Sunday, 2 December 2012

Architecting Database Applications on Windows Azure


 

90% of application developed on premise or on cloud are likely to have a database of some nature. The database of choice could be very many ranging from blobs , tables, big data i.e No SQL to SQL Azure.

In the last decade we have seen most database tend to relational in nature its only in last 2 years we have had an adventures of No SQL databases. In the post I go around the areas which needs special consideration for SQL Azure. Below are some the few.
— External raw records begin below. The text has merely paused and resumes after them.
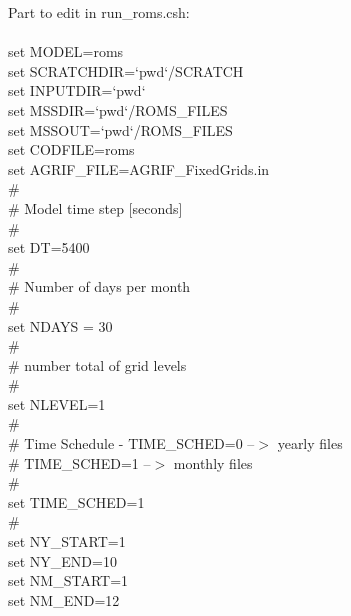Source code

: Part to edit in run\_roms.csh:\\
\\
set MODEL=roms \\
set SCRATCHDIR=`pwd`/SCRATCH \\
set INPUTDIR=`pwd` \\
set MSSDIR=`pwd`/ROMS\_FILES \\
set MSSOUT=`pwd`/ROMS\_FILES \\
set CODFILE=roms \\
set AGRIF\_FILE=AGRIF\_FixedGrids.in \\
\# \\
\# Model time step [seconds] \\
\# \\
set DT=5400 \\
\# \\
\# Number of days per month \\
\# \\
set NDAYS = 30 \\
\# \\
\# number total of grid levels \\
\# \\
set NLEVEL=1 \\
\# \\
\#  Time Schedule  -  TIME\_SCHED=0 --$>$ yearly files \\
\#                    TIME\_SCHED=1 --$>$ monthly files \\
\# \\
set TIME\_SCHED=1 \\
\# \\
set NY\_START=1 \\
set NY\_END=10 \\
set NM\_START=1 \\
set NM\_END=12 \\
\\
  • SQL Azure is not Microsoft SQL Server, on the contrary its a managed version of SQL Server.The SQL database is a multi tenanted system  in which many database instances are hosted on a Single SQL Server running on a physical server or node. That is the very reason to expect a very different performance characteristics what one would expect from pure SQL Server 
  • Every instance of SQL Database in Azure has one primary and 2 secondary replica. SQL Database uses quorum commit in which a commit is deemed successful as soon as primary and secondary replica have completed the commit. One of the many reason why a write will be slower.
  • Security in SQL Azure
    • Use secure connections via using TDS protocol secure encrypted connecting on port 1433.
    • Handle authentication and authorization separately-   SQL Database provides security administration to create logins and users in a way similar to SQL Server. Security administration for the database level is almost the same as in SQL Server. However, the server level administration is different because SQL Database is assembled from distinct physical machines. Therefore, SQL Database uses the master database for server level administration in order to manage the users and logins.
    • To manage network access, use the SQL Database service firewall that handles the network access control. You can configure firewall rules that grant or deny access to specific IP or range of IPs. The firewall can be indication of further latency

  • Connection Timeouts -SQL Database offers high availability (HA) out of the box by maintaining three replicas spread out on different nodes in the datacenter and considering a transaction to be complete as soon as two of the three replicas have been updated. In addition, a fault detection mechanism will automatically launch one of the database copies if needed: when a fault is detected, the primary replica is substituted with the second replica. However, this can trigger a short-term configuration modification in the SQL Database management and result in a short connection timeout (up to 30 seconds) to the database.
  • Back up Issues - HA is also enforced in the scope of the datacenter itself; there is no data redundancy across geographic locations. This means that any major datacenter fault can cause a permanent loss of data.
  • To protect your data, be sure to back up the SQL Database instance to Windows Azure storage in a different datacenter. To reduce data transfer costs, you can choose a datacenter in the same region.To mitigate the risk of this connection timeout, it is a best practice to implement an application retry policy for reconnecting to the database. To reduce the overall reconnection time, consider a back-off reconnection strategy that increases the amount of time for each connection attempt. There is snapshot recovery of SQL Database as of current, with the acquisition of Stor Simple this can be possible.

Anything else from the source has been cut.